#### [EXERCISE PROMPT]
State how many lines of the records include the word "before"; the reply is that number alone.
-------- RECORDED INFORMATION
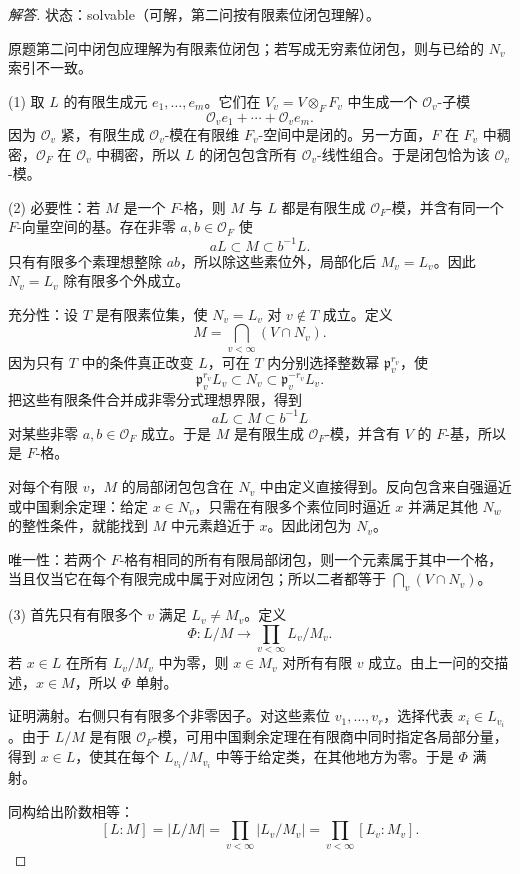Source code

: \documentclass[11pt,a4paper,openany]{ctexbook}
\numberwithin{equation}{chapter}
\theoremstyle{plain}
\theoremstyle{definition}
\theoremstyle{remark}
\begin{document}
\begin{proof}[解答]
状态：solvable（可解，第二问按有限素位闭包理解）。

原题第二问中闭包应理解为有限素位闭包；若写成无穷素位闭包，则与已给的 $N_v$ 索引不一致。

(1) 取 $L$ 的有限生成元 $e_1,\ldots,e_m$。它们在 $V_v=V\otimes_FF_v$ 中生成一个 $\mathcal O_v$-子模
\[
 \mathcal O_ve_1+\cdots+\mathcal O_ve_m.
\]
因为 $\mathcal O_v$ 紧，有限生成 $\mathcal O_v$-模在有限维 $F_v$-空间中是闭的。另一方面，$F$ 在 $F_v$ 中稠密，$\mathcal O_F$ 在 $\mathcal O_v$ 中稠密，所以 $L$ 的闭包包含所有 $\mathcal O_v$-线性组合。于是闭包恰为该 $\mathcal O_v$-模。

(2) 必要性：若 $M$ 是一个 $F$-格，则 $M$ 与 $L$ 都是有限生成 $\mathcal O_F$-模，并含有同一个 $F$-向量空间的基。存在非零 $a,b\in\mathcal O_F$ 使
\[
 aL\subset M\subset b^{-1}L.
\]
只有有限多个素理想整除 $ab$，所以除这些素位外，局部化后 $M_v=L_v$。因此 $N_v=L_v$ 除有限多个外成立。

充分性：设 $T$ 是有限素位集，使 $N_v=L_v$ 对 $v\notin T$ 成立。定义
\[
 M=\bigcap_{v<\infty}(V\cap N_v).
\]
因为只有 $T$ 中的条件真正改变 $L$，可在 $T$ 内分别选择整数幂 $\mathfrak p_v^{r_v}$，使
\[
 \mathfrak p_v^{r_v}L_v\subset N_v\subset \mathfrak p_v^{-r_v}L_v.
\]
把这些有限条件合并成非零分式理想界限，得到
\[
 aL\subset M\subset b^{-1}L
\]
对某些非零 $a,b\in\mathcal O_F$ 成立。于是 $M$ 是有限生成 $\mathcal O_F$-模，并含有 $V$ 的 $F$-基，所以是 $F$-格。

对每个有限 $v$，$M$ 的局部闭包包含在 $N_v$ 中由定义直接得到。反向包含来自强逼近或中国剩余定理：给定 $x\in N_v$，只需在有限多个素位同时逼近 $x$ 并满足其他 $N_w$ 的整性条件，就能找到 $M$ 中元素趋近于 $x$。因此闭包为 $N_v$。

唯一性：若两个 $F$-格有相同的所有有限局部闭包，则一个元素属于其中一个格，当且仅当它在每个有限完成中属于对应闭包；所以二者都等于 $\bigcap_v(V\cap N_v)$。

(3) 首先只有有限多个 $v$ 满足 $L_v\ne M_v$。定义
\[
 \Phi:L/M\to\prod_{v<\infty}L_v/M_v.
\]
若 $x\in L$ 在所有 $L_v/M_v$ 中为零，则 $x\in M_v$ 对所有有限 $v$ 成立。由上一问的交描述，$x\in M$，所以 $\Phi$ 单射。

证明满射。右侧只有有限多个非零因子。对这些素位 $v_1,\ldots,v_r$，选择代表 $x_i\in L_{v_i}$。由于 $L/M$ 是有限 $\mathcal O_F$-模，可用中国剩余定理在有限商中同时指定各局部分量，得到 $x\in L$，使其在每个 $L_{v_i}/M_{v_i}$ 中等于给定类，在其他地方为零。于是 $\Phi$ 满射。

同构给出阶数相等：
\[
 [L:M]=|L/M|
 =\prod_{v<\infty}|L_v/M_v|
 =\prod_{v<\infty}[L_v:M_v].
\]
\end{proof}
\end{document}
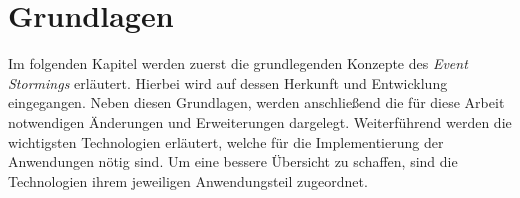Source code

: \chapter{Grundlagen}\label{ch:grundlagen}
Im folgenden Kapitel werden zuerst die grundlegenden Konzepte des \textit{Event Stormings} erläutert.
Hierbei wird auf dessen Herkunft und Entwicklung eingegangen.
Neben diesen Grundlagen, werden anschließend die für diese Arbeit notwendigen Änderungen und Erweiterungen dargelegt.
Weiterführend werden die wichtigsten Technologien erläutert, welche für die Implementierung der Anwendungen nötig sind.
Um eine bessere Übersicht zu schaffen, sind die Technologien ihrem jeweiligen Anwendungsteil zugeordnet.




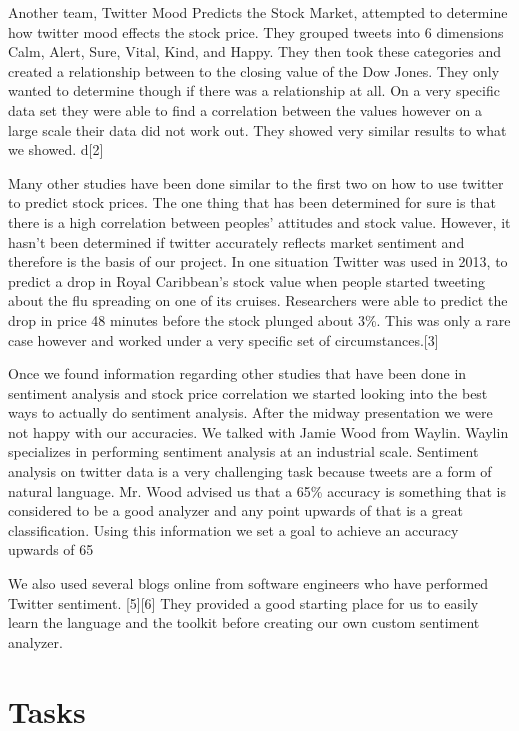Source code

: \documentclass{acm_proc_article-sp}
\begin{document}
Another team, Twitter Mood Predicts the Stock Market, attempted to determine
how twitter mood effects the stock price. They grouped tweets into 6
dimensions Calm, Alert, Sure, Vital, Kind, and Happy. They then took these
categories and created a relationship between to the closing value of the Dow
Jones. They only wanted to determine though if there was a relationship at all. 
On a very specific data set they were able to find a correlation between the values
however on a large scale their data did not work out. They showed very similar
results to what we showed. d[2] 

Many other studies have been done similar to the first two on how to use
twitter to predict stock prices. The one thing that has been determined for
sure is that there is a high correlation between peoples' attitudes and stock
value. However, it hasn't been determined if twitter accurately reflects market
sentiment and therefore is the basis of our project. In one situation Twitter
was used in 2013, to predict a drop in Royal Caribbean's stock value when
people started tweeting about the flu spreading on one of its cruises.
Researchers were able to predict the drop in price 48 minutes before the stock
plunged about 3\%. This was only a rare case however and worked under a very
specific set of circumstances.[3]

Once we found information regarding other studies that have been done in
sentiment analysis and stock price correlation we started looking into the best
ways to actually do sentiment analysis. After the midway presentation we were not happy
with our accuracies. We talked with Jamie Wood from Waylin. Waylin specializes
in performing sentiment analysis at an industrial scale. Sentiment analysis on
twitter data is a very challenging task because tweets are a form of natural
language. Mr. Wood advised us that a 65\% accuracy is something that is
considered to be a good analyzer and any point upwards of that is a great
classification. Using this information we set a goal to achieve an accuracy
upwards of 65%

We also used several blogs online from software engineers who have performed
Twitter sentiment. [5][6] They provided a good starting place for us to easily learn
the language and the toolkit before creating our own custom sentiment analyzer. 

\section{Tasks}
\end{document}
----------------
#### [ANSWER SECTION]
2